Miejsce prowadzenia wywiadu i jego oddziaływanie
Abstract
Researchers in Poland give to interviewers a considerable range of freedom in the selection of places where interviews are performed. In consequence, informations are frequently obtained from respondents under widely diversified conditions and in various places, which fact is not taken into account in the substantive elaboration of the problems studied. The author attempts to answer the question: does the place of interviewing influence the two partners of the encounter, i.e. the interviewer and the respondent and, especially, does it influence the contents of the answers given by the latter.
Secondary analysis of materials from various surveys was done. Analysed were: 3568 various questionnaires filled in by interviewers and 632 questionnaires from the survey on cultural consumption of intelligentsia in the city of Łódź in 1966, as well as numerous utterances of interviewers.

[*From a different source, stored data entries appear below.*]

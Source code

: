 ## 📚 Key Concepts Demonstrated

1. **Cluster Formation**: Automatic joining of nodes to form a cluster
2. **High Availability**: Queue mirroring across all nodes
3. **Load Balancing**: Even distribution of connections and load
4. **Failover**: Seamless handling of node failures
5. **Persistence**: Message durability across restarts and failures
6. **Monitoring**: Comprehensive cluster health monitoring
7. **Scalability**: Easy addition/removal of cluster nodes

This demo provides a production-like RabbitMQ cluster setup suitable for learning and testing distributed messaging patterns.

By the place of an interview is understood the nearest surrounding in which the encounter between an interviewer and a respondent occurs. The following kinds of interviewing places have been distinguished: (1) respondent’s home, (2) respondent’s place of work, (3) cafe, restaurant, bar etc., (4) park, garden, street, backyard, meadow – or any other place without an immediate limiting boundary.
The place of interviewing influences the persons involved in two ways: (1) through its appearance, or external conditions under which the encounter takes place, (2) through the social roles in which act the respondents in a given place. Seven factors related to the external conditions and influencing the two partners in an interview were discussed. It has been ascertained that most of these factors exert a much stronger influence upon the interviewer than upon the respondent. This is so because for an interviewer the respondent’s home or working place is an alien place to which he must adapt himself to be able to do an interview well. The influence of various places upon respondents is related to such traits as their sex or occupational position, because, depending on these traits, they act in the presence of interviewers in various social roles (official or private ones, etc.).

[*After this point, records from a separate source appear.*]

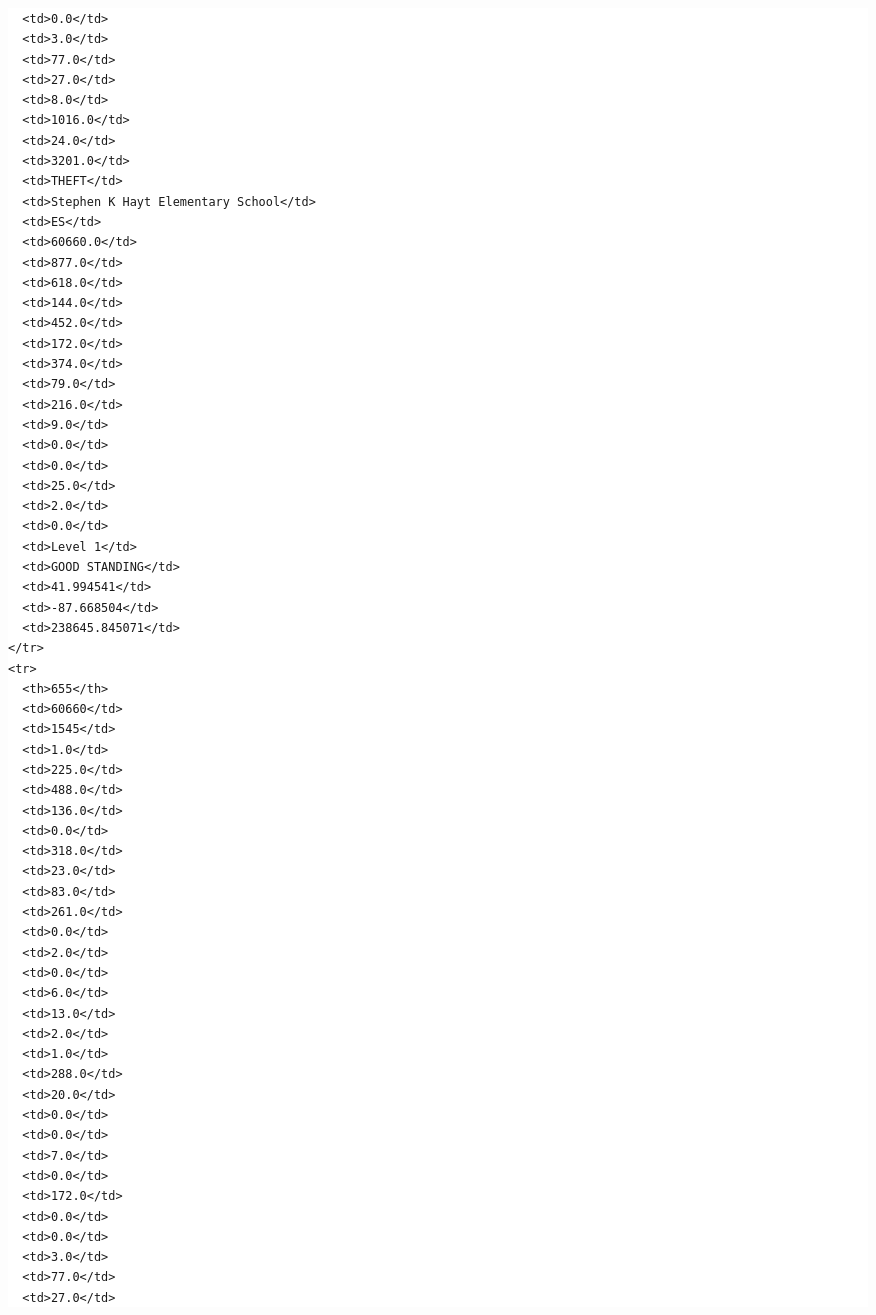       <td>0.0</td>
      <td>3.0</td>
      <td>77.0</td>
      <td>27.0</td>
      <td>8.0</td>
      <td>1016.0</td>
      <td>24.0</td>
      <td>3201.0</td>
      <td>THEFT</td>
      <td>Stephen K Hayt Elementary School</td>
      <td>ES</td>
      <td>60660.0</td>
      <td>877.0</td>
      <td>618.0</td>
      <td>144.0</td>
      <td>452.0</td>
      <td>172.0</td>
      <td>374.0</td>
      <td>79.0</td>
      <td>216.0</td>
      <td>9.0</td>
      <td>0.0</td>
      <td>0.0</td>
      <td>25.0</td>
      <td>2.0</td>
      <td>0.0</td>
      <td>Level 1</td>
      <td>GOOD STANDING</td>
      <td>41.994541</td>
      <td>-87.668504</td>
      <td>238645.845071</td>
    </tr>
    <tr>
      <th>655</th>
      <td>60660</td>
      <td>1545</td>
      <td>1.0</td>
      <td>225.0</td>
      <td>488.0</td>
      <td>136.0</td>
      <td>0.0</td>
      <td>318.0</td>
      <td>23.0</td>
      <td>83.0</td>
      <td>261.0</td>
      <td>0.0</td>
      <td>2.0</td>
      <td>0.0</td>
      <td>6.0</td>
      <td>13.0</td>
      <td>2.0</td>
      <td>1.0</td>
      <td>288.0</td>
      <td>20.0</td>
      <td>0.0</td>
      <td>0.0</td>
      <td>7.0</td>
      <td>0.0</td>
      <td>172.0</td>
      <td>0.0</td>
      <td>0.0</td>
      <td>3.0</td>
      <td>77.0</td>
      <td>27.0</td>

The materials from over a dozen of surveys were analysed and the finding was that 80% of interviews took place at respondents’ homes, 17% in their working places, 3% in cafes and parks. Among the interviews performed at homes, some 54 took place in rooms and the rest in kitchens. On the basis of the analysis of instructions for interviewers as well as procedures used in several surveys it was found that the place of interviewing constitutes an element of social situation of interview that can be programmed by the researcher who is in a position to require from his interviewers to perform all the interviews in the prescribed places.
There are clear relationships between certain places of interviewing and certain categories of third persons: (1) at respondents’ homes third persons are most often the family members; in the places of work-people unrelated to respondents, (2) in general, the percentage of third persons at homes is nearly the same as that of persons accompanying respondents in their work places, (3) in the work places the average number of third persons present is higher than at homes, (4) at homes, third persons interfere with answers of respondents more often than in work places.

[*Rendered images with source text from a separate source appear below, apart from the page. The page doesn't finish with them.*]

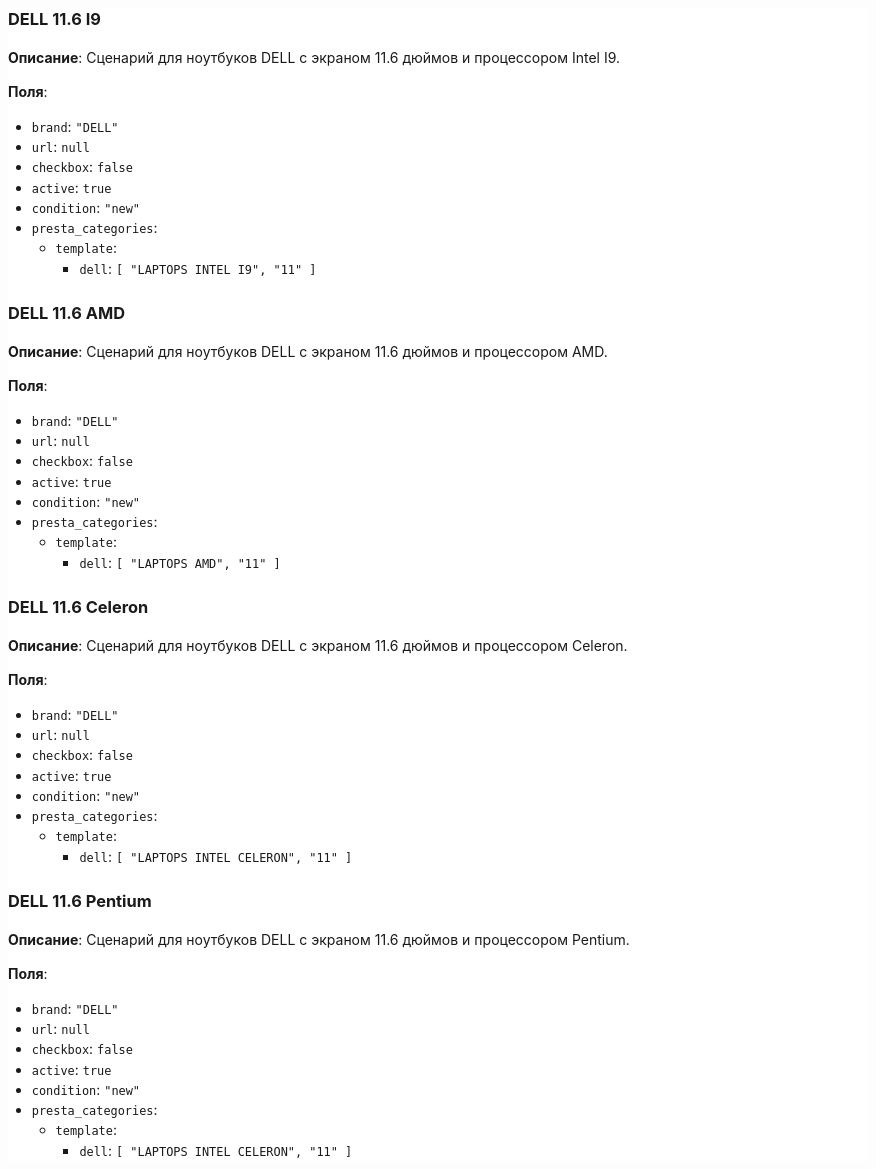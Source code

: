 ### DELL 11.6 I9

**Описание**: Сценарий для ноутбуков DELL с экраном 11.6 дюймов и процессором Intel I9.

**Поля**:
- `brand`: `"DELL"`
- `url`: `null`
- `checkbox`: `false`
- `active`: `true`
- `condition`: `"new"`
- `presta_categories`:
    - `template`:
        - `dell`: `[ "LAPTOPS INTEL I9", "11" ]`

### DELL 11.6 AMD

**Описание**: Сценарий для ноутбуков DELL с экраном 11.6 дюймов и процессором AMD.

**Поля**:
- `brand`: `"DELL"`
- `url`: `null`
- `checkbox`: `false`
- `active`: `true`
- `condition`: `"new"`
- `presta_categories`:
    - `template`:
        - `dell`: `[ "LAPTOPS AMD", "11" ]`

### DELL 11.6 Celeron

**Описание**: Сценарий для ноутбуков DELL с экраном 11.6 дюймов и процессором Celeron.

**Поля**:
- `brand`: `"DELL"`
- `url`: `null`
- `checkbox`: `false`
- `active`: `true`
- `condition`: `"new"`
- `presta_categories`:
    - `template`:
        - `dell`: `[ "LAPTOPS INTEL CELERON", "11" ]`

### DELL 11.6 Pentium
**Описание**: Сценарий для ноутбуков DELL с экраном 11.6 дюймов и процессором Pentium.

**Поля**:
- `brand`: `"DELL"`
- `url`: `null`
- `checkbox`: `false`
- `active`: `true`
- `condition`: `"new"`
- `presta_categories`:
    - `template`:
        - `dell`: `[ "LAPTOPS INTEL CELERON", "11" ]`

Relationships between various socio-demographic traits of respondents and their choice of the place of interviewing were also ascertained: the strongest relationship exists between that place and the occupation of respondent.
Physicians and office workers were making most often their appointments with interviewers at homes; engineers and teachers in work places; journalists – in cafés.
Statistical analysis of the influence of interviewing places upon the answers to 9 selected questions has revealed that in general, respondents had a tendency to show off as people consuming all kinds of “cultural goods”. This tendency was most pronounced in cafes, less – at homes, and least marked in work places. To eliminate spurious correlations, test traits such as sex, age, occupation of respondents and third persons present were used in the analysis; Q coefficient as well as Lazarsfeld’s formula were applied.
The influence of the place of interviewing upon respondents’ answers concerning their cultural consumption is related to three groups of factors: (1) external appearance of the place (e.g. books at home facilitate respondents’ answers concerning their reading, mobilize their memory, etc.), (2) eventual presence of third persons (their help, control or "confusing” influence), (3) social roles in which in various places, acts a respondent (e.g. in an institution he may act in some professional role, such as that of a manager, etc. – at home in the role of a family member, etc.).